You are absolutely right - there appears to be a trend for all over printed, deliberatly creased and faded sublimated garments - I also see quite a few shirts and dresses done this way. 
If the design is created to look distressed and that's what client wants - that's fine, but if the client expects vibrant print or true colour representation of their logo then cotton blends are not the answer.


----------



## Lola

Hi,
I've been here before on this one and I know I'm in a minority but we dye sub onto 35 cotton/65 polyester all the time and our customers love the results. They also love the feel and style of the Paint Me Ts we use. Many of our customers are buying for kids and they don't like 100% polyester. They like the colour on the mix fabric and although it isn't as bright as on 100% polyester, and it does fade in the first wash, it is still quite clear and bright enough to be a good professional finish. It all depends what the customers want. For somem the trade off between colour brightness for better feel and shape is worth it.


----------



## cprvh

I must agree here as well. Our customers actually prefer the 65/35 blends over 100% poly...especially for infant wear. As nice as it images, 100% poly is still a tuff sell.


----------



## ClaireR

What temperature and time would you use for 35% cotton 65% polyester tees? I've just bought some of the Russell HDT range. Thanks


----------



## binki

Temp won't change. You need at least 385F for dye sub to work


----------



## CarlT

Yes, as the percentage implies. Since sublimation requires a poly base, the print will stick on 65% of the fabric.
I have used 50/50 in the past and gotten good results in the past.
Good luck!


----------



## carpediemandmore

Here are my results on 60/40 Poly/Cotton.

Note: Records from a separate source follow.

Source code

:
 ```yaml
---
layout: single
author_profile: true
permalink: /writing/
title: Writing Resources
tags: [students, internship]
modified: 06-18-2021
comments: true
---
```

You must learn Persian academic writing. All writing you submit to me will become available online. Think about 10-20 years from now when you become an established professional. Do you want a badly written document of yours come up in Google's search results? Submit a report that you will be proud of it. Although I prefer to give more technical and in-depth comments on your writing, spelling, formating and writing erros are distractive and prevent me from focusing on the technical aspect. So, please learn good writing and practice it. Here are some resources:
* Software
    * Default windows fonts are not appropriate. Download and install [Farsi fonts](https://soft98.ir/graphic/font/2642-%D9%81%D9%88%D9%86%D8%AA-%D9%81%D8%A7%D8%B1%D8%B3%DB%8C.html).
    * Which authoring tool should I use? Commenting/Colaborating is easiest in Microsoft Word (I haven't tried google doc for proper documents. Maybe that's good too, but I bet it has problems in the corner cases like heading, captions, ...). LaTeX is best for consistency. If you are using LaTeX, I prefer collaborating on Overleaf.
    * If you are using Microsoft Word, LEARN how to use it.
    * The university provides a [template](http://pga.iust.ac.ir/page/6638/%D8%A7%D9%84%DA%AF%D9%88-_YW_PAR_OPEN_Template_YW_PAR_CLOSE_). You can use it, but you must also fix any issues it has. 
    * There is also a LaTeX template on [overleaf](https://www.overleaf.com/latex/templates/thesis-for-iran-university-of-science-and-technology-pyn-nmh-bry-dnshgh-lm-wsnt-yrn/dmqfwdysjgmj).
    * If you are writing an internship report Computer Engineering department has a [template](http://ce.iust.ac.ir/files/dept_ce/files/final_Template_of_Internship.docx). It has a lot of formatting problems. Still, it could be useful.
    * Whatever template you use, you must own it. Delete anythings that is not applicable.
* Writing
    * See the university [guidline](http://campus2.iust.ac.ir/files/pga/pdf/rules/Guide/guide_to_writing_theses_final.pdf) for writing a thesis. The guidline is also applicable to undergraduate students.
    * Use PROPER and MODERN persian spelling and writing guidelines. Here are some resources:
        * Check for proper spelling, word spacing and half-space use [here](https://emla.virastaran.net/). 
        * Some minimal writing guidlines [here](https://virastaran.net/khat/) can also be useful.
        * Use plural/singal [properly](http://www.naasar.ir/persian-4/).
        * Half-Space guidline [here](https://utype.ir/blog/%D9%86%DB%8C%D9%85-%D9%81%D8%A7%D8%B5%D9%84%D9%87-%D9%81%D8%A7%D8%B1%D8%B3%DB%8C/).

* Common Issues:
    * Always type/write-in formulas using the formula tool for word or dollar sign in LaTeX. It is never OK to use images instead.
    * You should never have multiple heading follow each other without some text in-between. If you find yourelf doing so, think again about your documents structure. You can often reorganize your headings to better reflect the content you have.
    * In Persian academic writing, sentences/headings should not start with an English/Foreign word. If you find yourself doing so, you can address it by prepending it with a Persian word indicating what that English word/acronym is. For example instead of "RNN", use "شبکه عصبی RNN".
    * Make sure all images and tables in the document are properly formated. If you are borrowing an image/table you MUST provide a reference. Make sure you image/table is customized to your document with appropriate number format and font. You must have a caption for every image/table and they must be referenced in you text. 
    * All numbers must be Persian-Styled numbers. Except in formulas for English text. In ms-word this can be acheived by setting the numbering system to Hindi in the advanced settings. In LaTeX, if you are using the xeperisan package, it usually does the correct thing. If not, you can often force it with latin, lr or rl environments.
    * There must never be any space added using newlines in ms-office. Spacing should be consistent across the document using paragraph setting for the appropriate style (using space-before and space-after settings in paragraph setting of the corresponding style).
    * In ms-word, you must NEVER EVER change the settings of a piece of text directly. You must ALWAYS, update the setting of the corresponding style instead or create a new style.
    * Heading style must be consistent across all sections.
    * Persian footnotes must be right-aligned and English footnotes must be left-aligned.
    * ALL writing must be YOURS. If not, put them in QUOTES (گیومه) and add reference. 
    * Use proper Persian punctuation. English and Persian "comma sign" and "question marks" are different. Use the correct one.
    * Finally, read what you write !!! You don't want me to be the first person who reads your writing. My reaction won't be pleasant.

https://www.facebook.com/4430935257...41828.443093525777617/862713623815603/?type=1


----------



## battman2036

carpediemandmore said:


> Here are my results on 60/40 Poly/Cotton.
> 
> https://www.facebook.com/4430935257...41828.443093525777617/862713623815603/?type=1


How did that hold up to washing? Nice image btw


----------



## carpediemandmore

Its Permanent! 20 minutes wash test have already been given to it.


----------



## battman2036

Thanks. I'll have to try it


----------



## leslie1023

Here is a band t shirt I made that is 65/35. I think it works pretty well.


----------



## complnr

leslie1023 said:


> Here is a band t shirt I made that is 65/35. I think it works pretty well.



What brand shirt is this. Where can I find it?


----------



## leslie1023

It is Gildan Softstyle. The heather colors are 65/35.


----------



## complnr

leslie1023 said:


> It is Gildan Softstyle. The heather colors are 65/35.



What color is this shirt and the other one.

Thanks


----------



## leslie1023

They are heather orange and heather military green.


----------



## complnr

thanks for the info what color ink are you printing black?


----------



## leslie1023

Yes, black ink.


----------



## splathead

TSC Apparel sells their Tultex 65/35 blend and actually advertises it as sublimation-friendly.


----------



## cromwell

leslie1023 said:


> Here is a band t shirt I made that is 65/35. I think it works pretty well.


Love the look of that from a water based ink screen printers point of view that print image looks like the shirts we used to screen and nicely vintaged which is big over here at the mo


----------



## akar

We do the same thing and people do love it but they have to see an example first. Nice print, carpe...


----------